Using Smartnoise-SQL¶
This notebook showcases how researcher could use lomas platform with Smartnoise-SQL. It explains the different functionnalities provided by the lomas-client client library to interact with lomas server.
The secure data are never visible by researchers. They can only access to differentially private responses via queries to the server.
Each user has access to one or multiple projects and for each dataset has a limited budget $\epsilon$, $\delta$.
In this notebook the researcher is a penguin researcher named Dr. Antarctica. She aims to do a grounbdbreaking research on various penguins data.
Step 1: Install the library¶
To interact with the secure server on which the data is stored, Dr.Antartica first needs to install the library lomas-client on her local developping environment.
It can be installed via the pip command:
# !pip install lomas_client
Or using a local version of the client
import sys
import os
sys.path.append(os.path.abspath(os.path.join('..')))
from lomas_client.client import Client
from csvw_eo.csvw_to_smartnoise_sql import csvw_to_smartnoise_sql
import numpy as np
Step 2: Initialise the client¶
Once the library is installed, a Client object must be created. It is responsible for sending sending requests to the server and processing responses in the local environment. It enables a seamless interaction with the server.
The client needs a few parameters to be created. Usually, these would be set in the environment by the system administrator (queen Icebergina) and be transparent to lomas users. In this instance, the following code snippet sets a few of these parameters that are specific to this notebook.
She will only be able to query on the real dataset if the administrator has previously made her an account in the database, given her access to the PENGUIN dataset and has given her some $\epsilon$, $\delta$ privacy loss budget.
# The following would usually be set in the environment by a system administrator
# and be tranparent to lomas users.
# Uncomment them if you are running against a Kubernetes deployment.
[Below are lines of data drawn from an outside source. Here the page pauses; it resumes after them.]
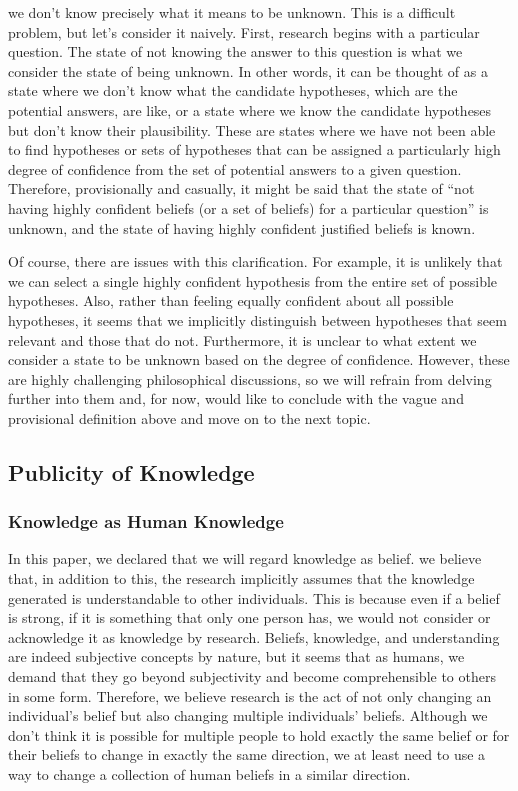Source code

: \documentclass{book}
\begin{document}
we don't know precisely what it means to be unknown. This is a difficult problem, but let's consider it naively. First, research begins with a particular question. The state of not knowing the answer to this question is what we consider the state of being unknown. In other words, it can be thought of as a state where we don't know what the candidate hypotheses, which are the potential answers, are like, or a state where we know the candidate hypotheses but don't know their plausibility. These are states where we have not been able to find hypotheses or sets of hypotheses that can be assigned a particularly high degree of confidence from the set of potential answers to a given question. Therefore, provisionally and casually, it might be said that the state of ``not having highly confident beliefs (or a set of beliefs) for a particular question'' is unknown, and the state of having highly confident justified beliefs is known.

Of course, there are issues with this clarification. For example, it is unlikely that we can select a single highly confident hypothesis from the entire set of possible hypotheses. Also, rather than feeling equally confident about all possible hypotheses, it seems that we implicitly distinguish between hypotheses that seem relevant and those that do not. Furthermore, it is unclear to what extent we consider a state to be unknown based on the degree of confidence. However, these are highly challenging philosophical discussions, so we will refrain from delving further into them and, for now, would like to conclude with the vague and provisional definition above and move on to the next topic.

\subsection{Publicity of Knowledge}
\subsubsection{Knowledge as Human Knowledge}
In this paper, we declared that we will regard knowledge as belief. we believe that, in addition to this, the research implicitly assumes that the knowledge generated is understandable to other individuals. This is because even if a belief is strong, if it is something that only one person has, we would not consider or acknowledge it as knowledge by research. Beliefs, knowledge, and understanding are indeed subjective concepts by nature, but it seems that as humans, we demand that they go beyond subjectivity and become comprehensible to others in some form. Therefore, we believe research is the act of not only changing an individual's belief but also changing multiple individuals' beliefs. Although we don't think it is possible for multiple people to hold exactly the same belief or for their beliefs to change in exactly the same direction, we at least need to use a way to change a collection of human beliefs in a similar direction.
\end{document}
# They have already been set for you if you are running locally within a devenv or the Jupyter lab set up by Docker compose.
import os
# os.environ["LOMAS_CLIENT_APP_URL"] = "https://lomas.example.com:443"
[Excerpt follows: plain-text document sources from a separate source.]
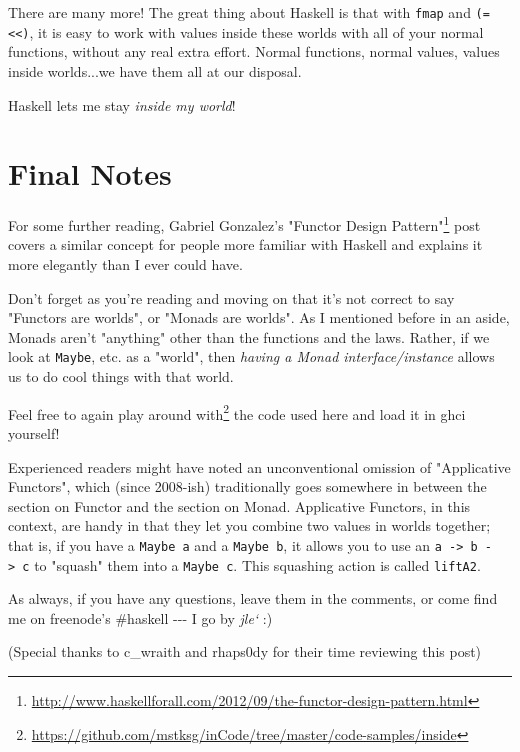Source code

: \documentclass[]{article}
\renewcommand{\href}[2]{#2\footnote{\url{#1}}}
\begin{document}
There are many more! The great thing about Haskell is that with \texttt{fmap}
and \texttt{(=\textless{}\textless{})}, it is easy to work with values inside
these worlds with all of your normal functions, without any real extra effort.
Normal functions, normal values, values inside worlds...we have them all at our
disposal.

Haskell lets me stay \emph{inside my world}!

\section{Final Notes}

For some further reading, Gabriel Gonzalez's
\href{http://www.haskellforall.com/2012/09/the-functor-design-pattern.html}{"Functor
Design Pattern"} post covers a similar concept for people more familiar with
Haskell and explains it more elegantly than I ever could have.

Don't forget as you're reading and moving on that it's not correct to say
"Functors are worlds", or "Monads are worlds". As I mentioned before in an
aside, Monads aren't "anything" other than the functions and the laws. Rather,
if we look at \texttt{Maybe}, etc. as a "world", then \emph{having a Monad
interface/instance} allows us to do cool things with that world.

Feel free to again
\href{https://github.com/mstksg/inCode/tree/master/code-samples/inside}{play
around with} the code used here and load it in ghci yourself!

Experienced readers might have noted an unconventional omission of "Applicative
Functors", which (since 2008-ish) traditionally goes somewhere in between the
section on Functor and the section on Monad. Applicative Functors, in this
context, are handy in that they let you combine two values in worlds together;
that is, if you have a \texttt{Maybe\ a} and a \texttt{Maybe\ b}, it allows you
to use an \texttt{a\ -\textgreater{}\ b\ -\textgreater{}\ c} to "squash" them
into a \texttt{Maybe\ c}. This squashing action is called \texttt{liftA2}.

As always, if you have any questions, leave them in the comments, or come find
me on freenode's \#haskell -\/-\/- I go by \emph{jle`} :)

(Special thanks to c\_wraith and rhaps0dy for their time reviewing this post)
\end{document}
# os.environ["LOMAS_CLIENT_OIDC_DISCOVERY_URL"] = "https://dex.example.com:443/.well-known/openid-configuration"
# os.environ["LOMAS_CLIENT_TELEMETRY__ENABLED"] = "false"
# os.environ["LOMAS_CLIENT_TELEMETRY__COLLECTOR_ENDPOINT"] = "http://otel.example.com:445"
# os.environ["LOMAS_CLIENT_TELEMETRY__COLLECTOR_INSECURE"] = "true"
# os.environ["LOMAS_CLIENT_TELEMETRY__SERVICE_ID"] = "my-app-client"
# os.environ["LOMAS_CLIENT_REALM"] = "lomas"
# We set these ones because they are specific to this notebook.
os.environ["LOMAS_CLIENT_USER_NAME"] = "dr.antartica@example.com"
os.environ["LOMAS_CLIENT_USER_PASSWORD"] = "dr.antartica"
os.environ["LOMAS_CLIENT_DATASET_NAME"] = "PENGUIN"
# Note that all client settings can also be passed as keyword arguments to the Client constructor.
# eg. client = Client(user_name = "Dr.Antartica") takes precedence over setting the "LOMAS_CLIENT_USER_NAME"
# environment variable.
client = Client()
[09:18:56] WARNING OIDC IdP or Lomas service configured without TLS -> using insecure transport http_client.py:35
And that's it for the preparation. She is now ready to use the various functionnalities offered by lomas-client.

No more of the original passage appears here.